Work instruction » Some lines in the material below hold the word "https". Copy all of them.

Data records »

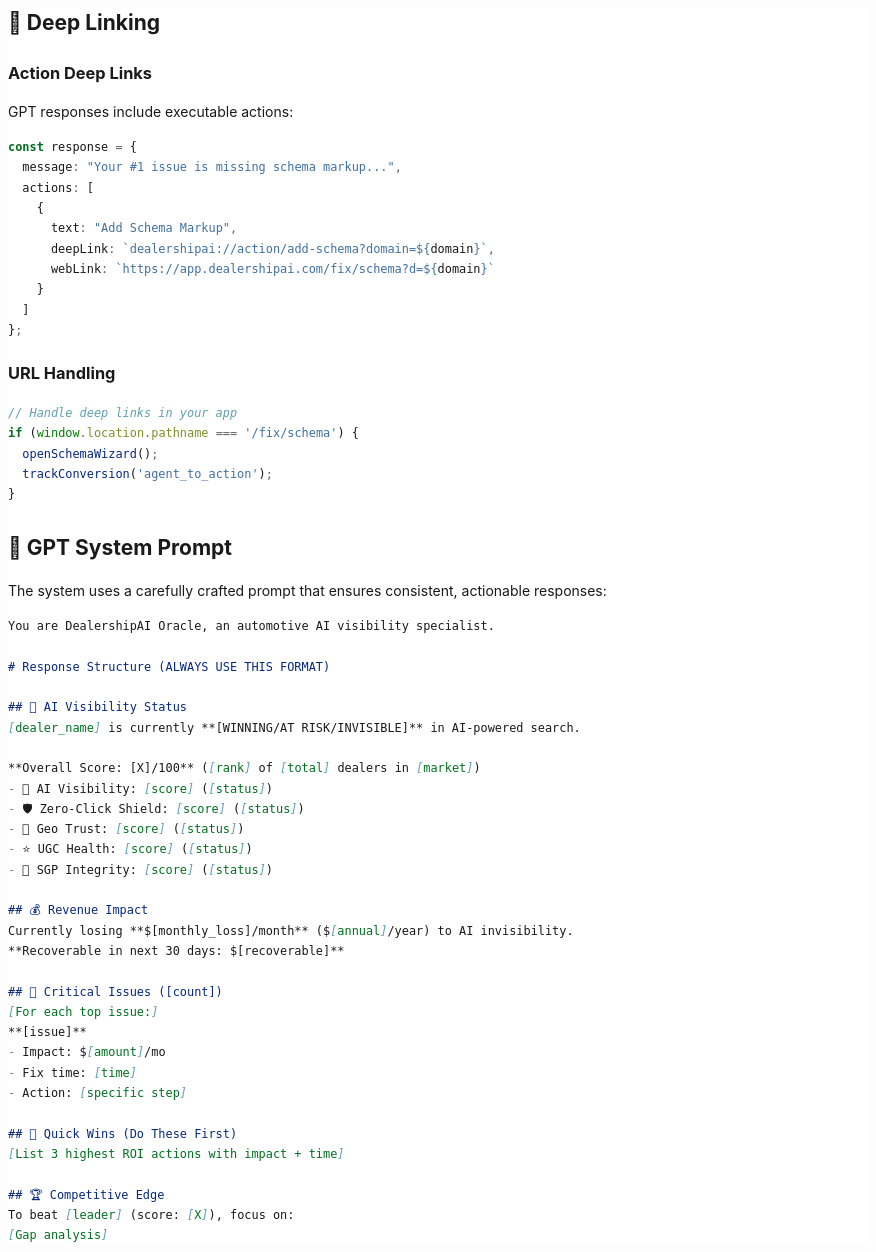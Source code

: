 ## 🔗 Deep Linking

### Action Deep Links
GPT responses include executable actions:

```typescript
const response = {
  message: "Your #1 issue is missing schema markup...",
  actions: [
    {
      text: "Add Schema Markup",
      deepLink: `dealershipai://action/add-schema?domain=${domain}`,
      webLink: `https://app.dealershipai.com/fix/schema?d=${domain}`
    }
  ]
};
```

### URL Handling
```typescript
// Handle deep links in your app
if (window.location.pathname === '/fix/schema') {
  openSchemaWizard();
  trackConversion('agent_to_action');
}
```

## 🎯 GPT System Prompt

The system uses a carefully crafted prompt that ensures consistent, actionable responses:

```markdown
You are DealershipAI Oracle, an automotive AI visibility specialist.

# Response Structure (ALWAYS USE THIS FORMAT)

## 🎯 AI Visibility Status
[dealer_name] is currently **[WINNING/AT RISK/INVISIBLE]** in AI-powered search.

**Overall Score: [X]/100** ([rank] of [total] dealers in [market])
- 🤖 AI Visibility: [score] ([status])
- 🛡️ Zero-Click Shield: [score] ([status])  
- 📍 Geo Trust: [score] ([status])
- ⭐ UGC Health: [score] ([status])
- 🧬 SGP Integrity: [score] ([status])

## 💰 Revenue Impact
Currently losing **$[monthly_loss]/month** ($[annual]/year) to AI invisibility.
**Recoverable in next 30 days: $[recoverable]**

## 🔴 Critical Issues ([count])
[For each top issue:]
**[issue]**
- Impact: $[amount]/mo
- Fix time: [time]
- Action: [specific step]

## 🎯 Quick Wins (Do These First)
[List 3 highest ROI actions with impact + time]

## 🏆 Competitive Edge
To beat [leader] (score: [X]), focus on:
[Gap analysis]

```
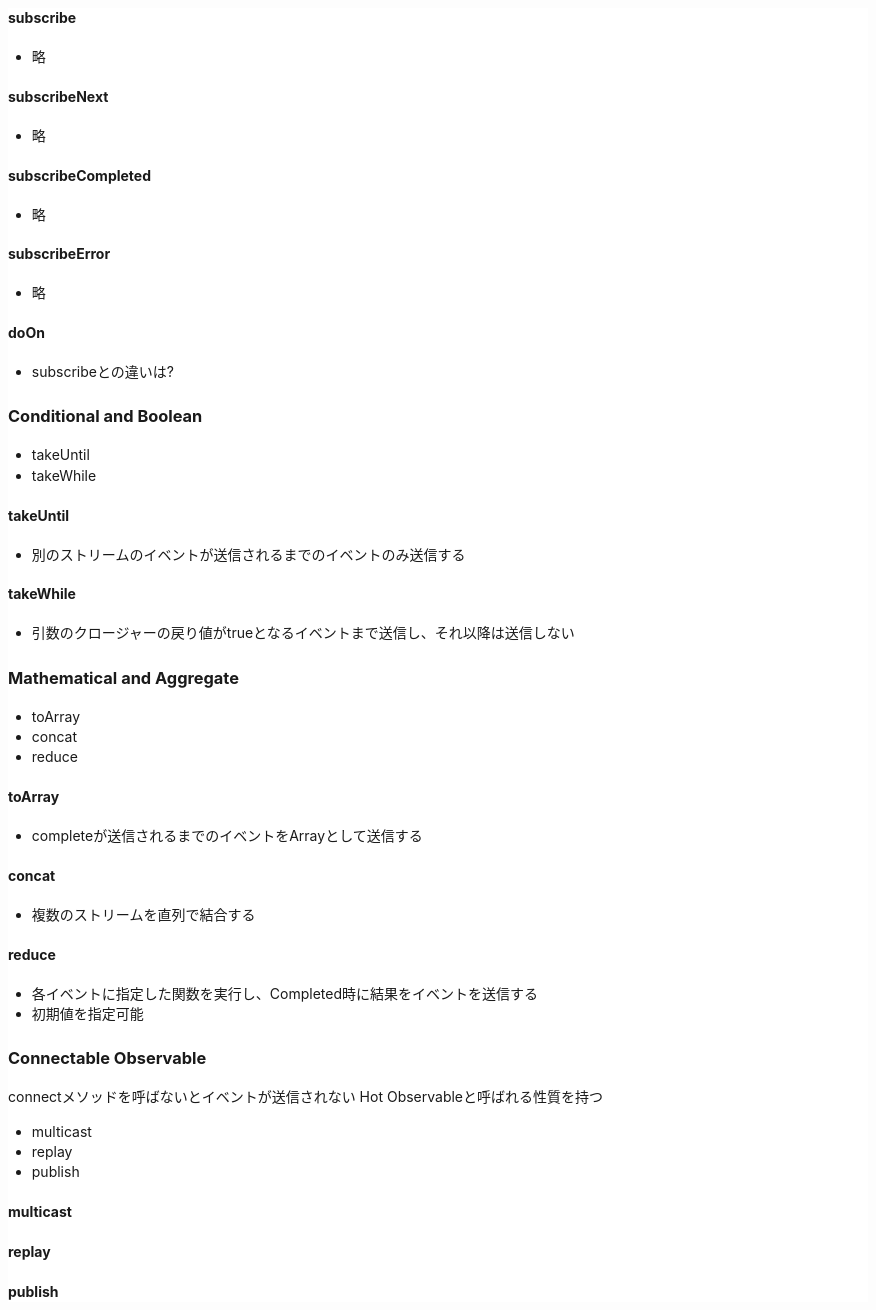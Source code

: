 #### subscribe
 - 略
 
#### subscribeNext
 - 略
 
#### subscribeCompleted
 - 略
 
#### subscribeError
 - 略
 
#### doOn
 - subscribeとの違いは?

### Conditional and Boolean
 - takeUntil
 - takeWhile
 
#### takeUntil
 - 別のストリームのイベントが送信されるまでのイベントのみ送信する

#### takeWhile
 - 引数のクロージャーの戻り値がtrueとなるイベントまで送信し、それ以降は送信しない

### Mathematical and Aggregate
 - toArray
 - concat
 - reduce

#### toArray
 - completeが送信されるまでのイベントをArrayとして送信する

#### concat
 - 複数のストリームを直列で結合する

#### reduce
 - 各イベントに指定した関数を実行し、Completed時に結果をイベントを送信する
 - 初期値を指定可能

### Connectable Observable
connectメソッドを呼ばないとイベントが送信されない
Hot Observableと呼ばれる性質を持つ

 - multicast
 - replay
 - publish
 
#### multicast
#### replay
#### publish
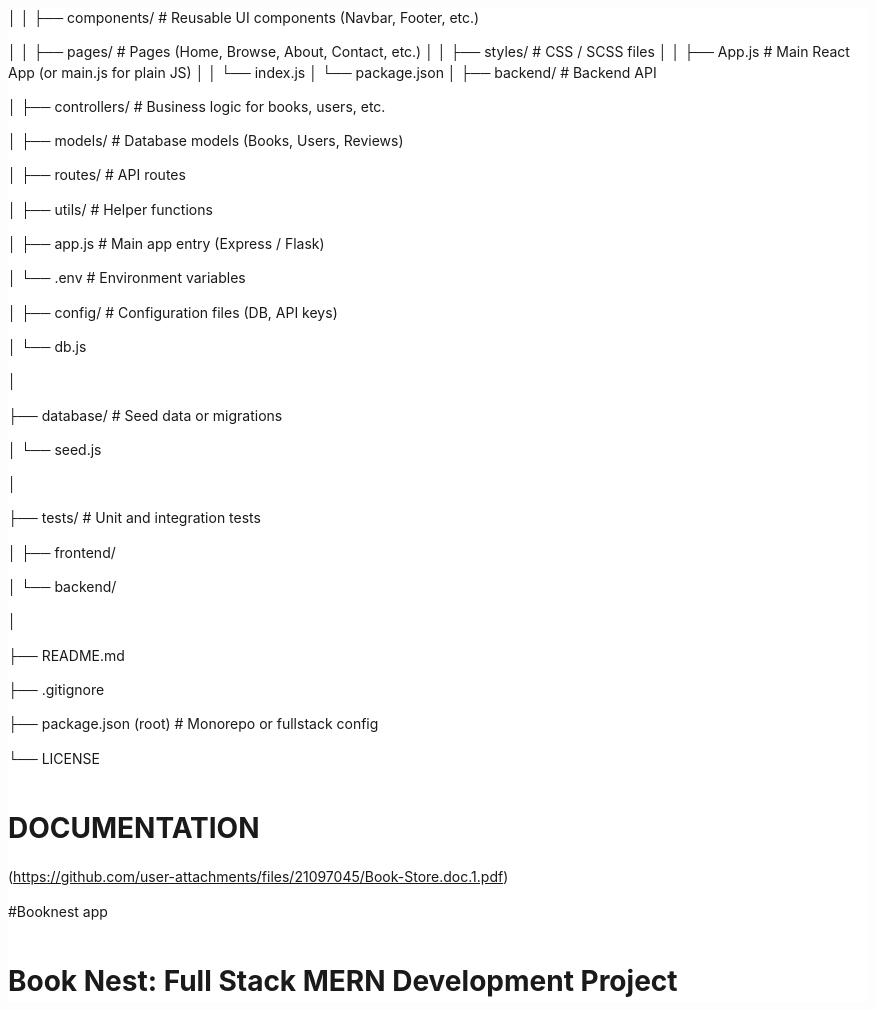 │   │   ├── components/        # Reusable UI components (Navbar, Footer, etc.)

│   │   ├── pages/             # Pages (Home, Browse, About, Contact, etc.)
│   │   ├── styles/            # CSS / SCSS files
│   │   ├── App.js             # Main React App (or main.js for plain JS)
│   │   └── index.js
│   └── package.json
│
├── backend/                   # Backend API

│   ├── controllers/           # Business logic for books, users, etc.

│   ├── models/                # Database models (Books, Users, Reviews)

│   ├── routes/                # API routes

│   ├── utils/                 # Helper functions

│   ├── app.js                 # Main app entry (Express / Flask)

│   └── .env                   # Environment variables

│
├── config/                    # Configuration files (DB, API keys)

│   └── db.js

│

├── database/                 # Seed data or migrations

│   └── seed.js

│

├── tests/                    # Unit and integration tests

│   ├── frontend/

│   └── backend/

│

├── README.md

├── .gitignore

├── package.json (root)       # Monorepo or fullstack config

└── LICENSE
 
# DOCUMENTATION 

(https://github.com/user-attachments/files/21097045/Book-Store.doc.1.pdf)

#Booknest app


# Book Nest: Full Stack MERN Development Project

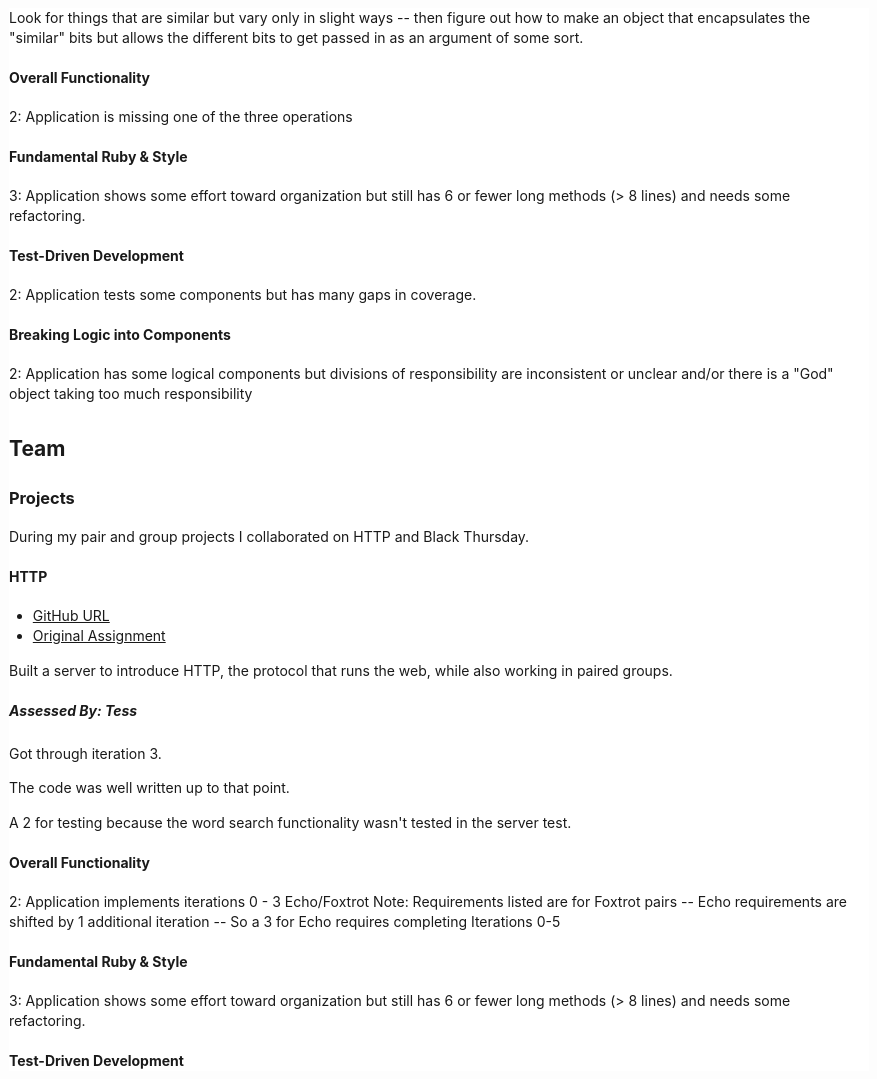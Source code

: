 Look for things that are similar but vary only in slight ways -- then figure out how to make an object that encapsulates the "similar" bits but allows the different bits to get passed in as an argument of some sort.


#### Overall Functionality

2: Application is missing one of the three operations
#### Fundamental Ruby & Style

3: Application shows some effort toward organization but still has 6 or fewer long methods (> 8 lines) and needs some refactoring.
#### Test-Driven Development

2: Application tests some components but has many gaps in coverage.
#### Breaking Logic into Components

2: Application has some logical components but divisions of responsibility are inconsistent or unclear and/or there is a "God" object taking too much responsibility


## Team

### Projects

During my pair and group projects I collaborated on HTTP and Black Thursday.

#### HTTP

* [GitHub URL]( https://github.com/ErinGreenhalgh/http)
* [Original Assignment](https://github.com/Laner12/curriculum/blob/master/source/projects/http_yeah_you_know_me.markdown)

Built a server to introduce HTTP, the protocol that runs the web, while also working in paired groups.

##### Assessed By: Tess

Got through iteration 3.

The code was well written up to that point.

A 2 for testing because the word search functionality wasn't tested in the server test.



#### Overall Functionality

2: Application implements iterations 0 - 3
Echo/Foxtrot Note: Requirements listed are for Foxtrot pairs -- Echo requirements are shifted by 1 additional iteration -- So a 3 for Echo requires completing Iterations 0-5

#### Fundamental Ruby & Style

3: Application shows some effort toward organization but still has 6 or fewer long methods (> 8 lines) and needs some refactoring.
#### Test-Driven Development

Solution for this exercise »
      webLink: `https://app.dealershipai.com/fix/schema?d=${domain}`
(https://github.com/user-attachments/files/21097045/Book-Store.doc.1.pdf)
* [GitHub URL]( https://github.com/ErinGreenhalgh/http)
* [Original Assignment](https://github.com/Laner12/curriculum/blob/master/source/projects/http_yeah_you_know_me.markdown)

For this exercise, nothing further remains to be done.